La continuité idéologique entre la farce pandémique et la crise russo-ukrainienne apparaît, au-delà de l’évidence des événements et des déclarations des personnes impliquées, également dans le fait que les responsables ultimes des deux sont les mêmes, et tous rattachables à la cabale mondialiste du World Economic Forum. À titre d’exemple, le Secrétaire d’État Tony Blinken est le fondateur de la société de conseil en stratégie WestExec Advisors, qui est liée au Forum de Davos et dont plus de 20 membres font partie de l’administration Biden (qui, qui e qui). De nombreux employés de WestExec ont été ou sont toujours en contact étroit avec le World Economic Forum, à commencer par Michelle Flournoy et Jamie Smith, comme l’a rapporté Politico (ici).

Ce ne sont pas des “théories du complot”, mais des faits. Point barre !

Enfin, en ce qui concerne ma référence à la “Troisième Rome”, je m’étonne qu’en présence d’un danger imminent d’escalade du conflit, Weigel me reproche d’avoir utilisé un argument de la partie russe dans un sens politique, dans le but de démontrer la volonté de dialogue pour la paix. D’après ce que j’ai écrit, il est clair que je n’avais aucune intention de donner des bases doctrinales ou une légitimité à une vision panslaviste ou panorthodoxe qui, en tant que Catholique Romain, ne fait pas partie de mon bagage culturel et religieux. Au contraire, il est curieux que ce soient précisément les partisans du dialogue œcuménique qui se déchirent les vêtements sur un sujet qui, s’il était abordé sans équivoque, pourrait ouvrir la voie à un retour de l’Église schismatique d’Orient à l’unité catholique.

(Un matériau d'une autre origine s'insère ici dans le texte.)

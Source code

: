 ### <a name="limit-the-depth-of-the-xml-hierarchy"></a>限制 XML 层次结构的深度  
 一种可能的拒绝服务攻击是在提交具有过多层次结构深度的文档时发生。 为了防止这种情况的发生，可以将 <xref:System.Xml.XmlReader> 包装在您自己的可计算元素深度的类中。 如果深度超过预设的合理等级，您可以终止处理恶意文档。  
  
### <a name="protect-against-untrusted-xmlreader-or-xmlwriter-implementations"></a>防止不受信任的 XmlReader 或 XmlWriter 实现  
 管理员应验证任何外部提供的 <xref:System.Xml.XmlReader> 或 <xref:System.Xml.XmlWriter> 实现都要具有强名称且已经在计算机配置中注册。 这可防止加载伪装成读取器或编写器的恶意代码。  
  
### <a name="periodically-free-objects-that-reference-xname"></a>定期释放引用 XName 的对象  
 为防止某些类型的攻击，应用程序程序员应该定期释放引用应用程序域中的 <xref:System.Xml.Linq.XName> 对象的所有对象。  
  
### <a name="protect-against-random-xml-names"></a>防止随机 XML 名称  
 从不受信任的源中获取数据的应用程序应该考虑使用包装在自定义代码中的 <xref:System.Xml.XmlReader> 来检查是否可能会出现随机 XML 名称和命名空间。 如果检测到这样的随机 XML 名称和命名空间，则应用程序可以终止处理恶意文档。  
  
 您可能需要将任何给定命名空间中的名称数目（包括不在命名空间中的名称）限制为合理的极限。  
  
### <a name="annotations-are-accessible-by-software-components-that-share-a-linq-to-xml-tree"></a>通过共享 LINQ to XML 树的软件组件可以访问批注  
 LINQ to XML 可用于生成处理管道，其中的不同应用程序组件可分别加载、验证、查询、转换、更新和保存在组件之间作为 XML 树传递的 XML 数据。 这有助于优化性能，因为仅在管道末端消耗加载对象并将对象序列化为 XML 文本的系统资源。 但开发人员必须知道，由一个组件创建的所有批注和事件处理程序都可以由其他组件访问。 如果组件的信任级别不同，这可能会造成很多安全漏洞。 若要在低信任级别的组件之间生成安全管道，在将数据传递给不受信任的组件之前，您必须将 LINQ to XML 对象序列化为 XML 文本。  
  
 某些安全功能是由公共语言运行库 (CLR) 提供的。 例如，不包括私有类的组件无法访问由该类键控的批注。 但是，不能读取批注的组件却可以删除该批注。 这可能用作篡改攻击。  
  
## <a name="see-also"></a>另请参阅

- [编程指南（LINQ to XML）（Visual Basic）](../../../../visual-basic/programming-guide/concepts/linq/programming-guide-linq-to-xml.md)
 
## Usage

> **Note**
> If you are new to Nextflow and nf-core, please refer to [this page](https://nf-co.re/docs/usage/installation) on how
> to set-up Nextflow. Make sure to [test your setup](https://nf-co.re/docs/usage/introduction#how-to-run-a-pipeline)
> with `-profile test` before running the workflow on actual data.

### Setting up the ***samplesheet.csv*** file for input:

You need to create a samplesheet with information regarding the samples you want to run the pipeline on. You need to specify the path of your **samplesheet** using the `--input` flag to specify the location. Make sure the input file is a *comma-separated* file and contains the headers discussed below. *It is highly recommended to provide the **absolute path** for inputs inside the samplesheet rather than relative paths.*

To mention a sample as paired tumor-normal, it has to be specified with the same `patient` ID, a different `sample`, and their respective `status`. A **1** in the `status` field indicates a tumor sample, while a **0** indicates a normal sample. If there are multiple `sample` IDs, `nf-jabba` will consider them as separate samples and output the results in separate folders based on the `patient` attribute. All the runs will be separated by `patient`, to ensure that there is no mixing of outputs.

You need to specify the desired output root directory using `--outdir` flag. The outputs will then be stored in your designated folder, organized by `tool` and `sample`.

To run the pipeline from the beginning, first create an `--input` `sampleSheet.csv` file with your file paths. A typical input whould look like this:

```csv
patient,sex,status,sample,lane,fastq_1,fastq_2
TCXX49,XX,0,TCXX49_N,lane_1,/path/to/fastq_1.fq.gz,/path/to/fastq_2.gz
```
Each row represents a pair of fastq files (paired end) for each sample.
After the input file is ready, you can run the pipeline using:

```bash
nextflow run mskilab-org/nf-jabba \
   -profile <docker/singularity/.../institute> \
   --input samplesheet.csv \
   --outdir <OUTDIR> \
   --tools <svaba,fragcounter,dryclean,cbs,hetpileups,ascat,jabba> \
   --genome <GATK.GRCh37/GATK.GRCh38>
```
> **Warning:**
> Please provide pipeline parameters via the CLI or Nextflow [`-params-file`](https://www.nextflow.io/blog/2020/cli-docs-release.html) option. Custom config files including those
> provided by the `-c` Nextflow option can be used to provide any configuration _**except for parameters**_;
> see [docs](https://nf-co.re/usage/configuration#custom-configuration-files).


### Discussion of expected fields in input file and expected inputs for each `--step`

Cette volonté d’interpréter négativement tout ce que je dis est révélatrice d’une mauvaise foi et d’une prévarication qui vont à l’encontre de la Vérité avant même d’aller à l’encontre de la Charité. Mais lorsque l’on ment sur la réalité que l’on a sous les yeux pour plaire à ses maîtres, la vérité est considérée comme une fioriture gênante, et non plus comme un attribut de Dieu. Et il est pour le moins embarrassant de voir comment des positions partagées jusqu’à quelques semaines avant le conflit, sont maintenant niées et considérées comme des formes de collaborationnisme ou de soutien à la Russie.

Je répète fermement que mes propos ne doivent pas être interprétés comme une légitimation de la guerre, dont les Ukrainiens sont les principales victimes en raison de la collusion de leur gouvernement avec l’État profond. Ils sont censés être, comme ils l’ont été pendant la farce de la pandémie, un appel à la vérité, une dénonciation des mensonges et des falsifications de la réalité, un appel à l’utilisation d’un jugement critique face aux récits des médias. Peut-être le fait de ne pas avoir de référents auxquels répondre me rend inconfortable, et ma position apparaît incompréhensible à ceux qui démontrent ne pas être intellectuellement indépendants.

L’article de Weigel a un mérite : il nous montre les contiguïtés inattendues d’un certain conservatisme modéré avec les instances de l’Église profonde, et parallèlement la subalternité du monde néo-con américain avec l’Etat profond et ses complices Démocrates.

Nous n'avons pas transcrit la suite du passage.